Nicole a 40 ans. Elle est une romancière de renommée internationale. Avec son époux et ses jeunes enfants, elle vit également à New-York. Elle traverse un moment difficile de son existence d'auteure, peine à progresser dans son travail. La cause, elle l'éprouve intimement et douloureusement, c'est celle du délitement de sa vie de couple, cette incapacité qu'elle a avec son époux à imaginer un présent, un avenir en commun. Cet abandon à soi-même, cette impuissance à modifier le cours des choses, de sa relation avec son mari, l'enserrent dans un quotidien qui ne lui dit plus rien d'elle-même, de sa personne. Arrivée dans un moment, presque totalement démunie, elle sent l'urgence d'agir, de faire quelque chose.

Ce sentiment de vide où tout bascule, où les points de repère se dispersent et s'éloignent, va être pour Jules Epstein et Nicole, le moment opportun (le kairos) pour agir, celui pour tout quitter et partir. Ils vont l'un et l'autre s'engouffrer dans cette forêt obscure, dans ce lieu fascinant des possibles, pour tenter chacun de trouver un nouveau sens à leur existence. Ce lieu a pour nom Tel-Aviv.
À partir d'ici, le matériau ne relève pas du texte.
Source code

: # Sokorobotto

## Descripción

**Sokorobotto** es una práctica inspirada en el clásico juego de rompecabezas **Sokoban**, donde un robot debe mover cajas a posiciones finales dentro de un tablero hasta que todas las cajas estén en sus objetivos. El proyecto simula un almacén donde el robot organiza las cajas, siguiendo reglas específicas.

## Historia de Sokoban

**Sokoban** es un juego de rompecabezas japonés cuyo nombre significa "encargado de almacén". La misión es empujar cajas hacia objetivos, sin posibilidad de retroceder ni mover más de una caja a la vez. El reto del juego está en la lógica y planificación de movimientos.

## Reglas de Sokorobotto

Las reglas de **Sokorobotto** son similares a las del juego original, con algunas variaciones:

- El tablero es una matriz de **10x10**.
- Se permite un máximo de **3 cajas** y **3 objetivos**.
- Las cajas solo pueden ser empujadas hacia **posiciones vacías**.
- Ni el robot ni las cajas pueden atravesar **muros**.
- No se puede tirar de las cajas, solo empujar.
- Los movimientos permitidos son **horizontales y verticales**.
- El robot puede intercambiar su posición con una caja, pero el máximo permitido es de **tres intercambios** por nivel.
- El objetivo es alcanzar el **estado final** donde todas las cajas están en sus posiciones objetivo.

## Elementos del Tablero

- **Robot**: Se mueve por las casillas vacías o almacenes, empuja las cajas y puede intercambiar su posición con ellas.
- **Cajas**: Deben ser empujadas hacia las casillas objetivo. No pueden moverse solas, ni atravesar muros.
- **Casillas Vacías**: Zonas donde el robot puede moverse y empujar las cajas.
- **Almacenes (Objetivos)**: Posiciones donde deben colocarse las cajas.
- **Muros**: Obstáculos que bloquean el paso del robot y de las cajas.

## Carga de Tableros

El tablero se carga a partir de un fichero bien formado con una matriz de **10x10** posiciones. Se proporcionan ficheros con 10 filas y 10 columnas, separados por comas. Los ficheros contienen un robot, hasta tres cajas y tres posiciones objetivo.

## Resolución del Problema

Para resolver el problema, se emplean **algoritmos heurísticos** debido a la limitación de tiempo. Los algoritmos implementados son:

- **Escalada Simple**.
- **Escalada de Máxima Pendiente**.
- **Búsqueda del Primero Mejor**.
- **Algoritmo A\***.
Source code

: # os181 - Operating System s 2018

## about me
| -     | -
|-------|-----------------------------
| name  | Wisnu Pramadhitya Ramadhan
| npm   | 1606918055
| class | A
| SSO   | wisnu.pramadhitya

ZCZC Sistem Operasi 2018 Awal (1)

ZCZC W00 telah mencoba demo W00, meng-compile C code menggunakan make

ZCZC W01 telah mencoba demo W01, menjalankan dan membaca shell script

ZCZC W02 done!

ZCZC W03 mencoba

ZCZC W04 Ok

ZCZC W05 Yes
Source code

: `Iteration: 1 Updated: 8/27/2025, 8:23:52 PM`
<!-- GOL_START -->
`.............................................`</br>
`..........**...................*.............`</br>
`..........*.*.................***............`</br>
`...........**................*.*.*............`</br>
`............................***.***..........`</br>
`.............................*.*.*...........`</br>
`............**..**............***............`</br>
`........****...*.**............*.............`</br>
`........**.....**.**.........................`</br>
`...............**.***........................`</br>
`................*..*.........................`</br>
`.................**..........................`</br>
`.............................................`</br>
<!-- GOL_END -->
En Israël, sur la terre de ses ancêtres, Jules Epstein va retrouver Menachem Klausner, ce rabbin rencontré à New-York. Ce dernier convaincu que le célèbre avocat est un descendant direct du roi David va tenter de l'initier au courant religieux hassidique. Mais les aspirations de Jules Epstein, bien qu'indéterminées, sont ailleurs.
Nicole est elle peu de temps après son arrivée contactée par son oncle Effie. Celui-ci lui fait connaître un de ses amis Eliezer Friedman, professeur émérite de littérature à l'université de Tel-Aviv. Homme âgé, cet ancien professeur souhaite rencontrer Nicole pour lui confier un projet tout particulier, menant à une valise dissimulée en Israël contenant de nombreux manuscrits, de lettres, de romans et pièces de théâtre inachevés, ceux d'un certain Franz Kafka.

Si Forêt obscure n'est pas tout à fait facile d'abord (il y figure de nombreux points de vue philosophiques, historiques et politiques autour d'Israël, religieux et théologiques sur le judaïsme et le hassidisme notamment - ceux-ci ne saturent cependant pas le propos du livre), le roman de Nicole Krauss recèle une beauté étrange et fascinante. J'ai particulièrement apprécié la part incertaine de ses personnages, de leur histoire. Jules Epstein et Nicole ne sont pas assignés à un but recherché par l'auteure. Ils errent avec leurs convictions, avec leur intuition pour se fondre dans le réel, pour approcher au plus près ce que chacun recherche et ne parvient pas à trouver.
Leur histoire bien qu'inscrite dans le temps et le lieu (Tel-Aviv, l'hôtel Hilton situé sur les bords de la Méditerranée), entretient un état de latence, créé un espace libre, propice à l'imaginaire, à l'imprévu qui m'ont séduit.
C'est, je pense, un roman dans lequel le lecteur a une part active, où il lui faut aller vers l'inconnu, le méconnu, vers un savoir qu'il n'a peut-être pas, où il lui faut apprendre aussi à se défaire de quelques unes de ses certitudes, de ses habitudes de lecture d'un roman.

J'ai trouvé Forêt obscure original aussi dans sa construction car l'auteure y développe trois angles d'écriture, de narration : la fiction (Jules Epstein), l'autobiographie (Nicole est Nicole Krauss) et l'histoire, factuelle (les manuscrits de Franz Kafka rapportés en Israël par son éditeur et ami Max Brod). Trois récits, trois approches différentes qui confluent vers un seul et même sujet, celui du vide, de cet espace nécessaire à faire en soi pour s'ouvrir à la possibilité d'une vie différente.
J'ai également beaucoup aimé le style, l'écriture sobre et intuitive de ce roman.

Pour ces quelques raisons énumérées, pour tout ce que je ne dis pas de la suite et de la fin saisissante et particulière de l'histoire, je recommande vivement la lecture de Forêt obscure de Nicole Krauss, un beau roman intime, surprenant et édifiant.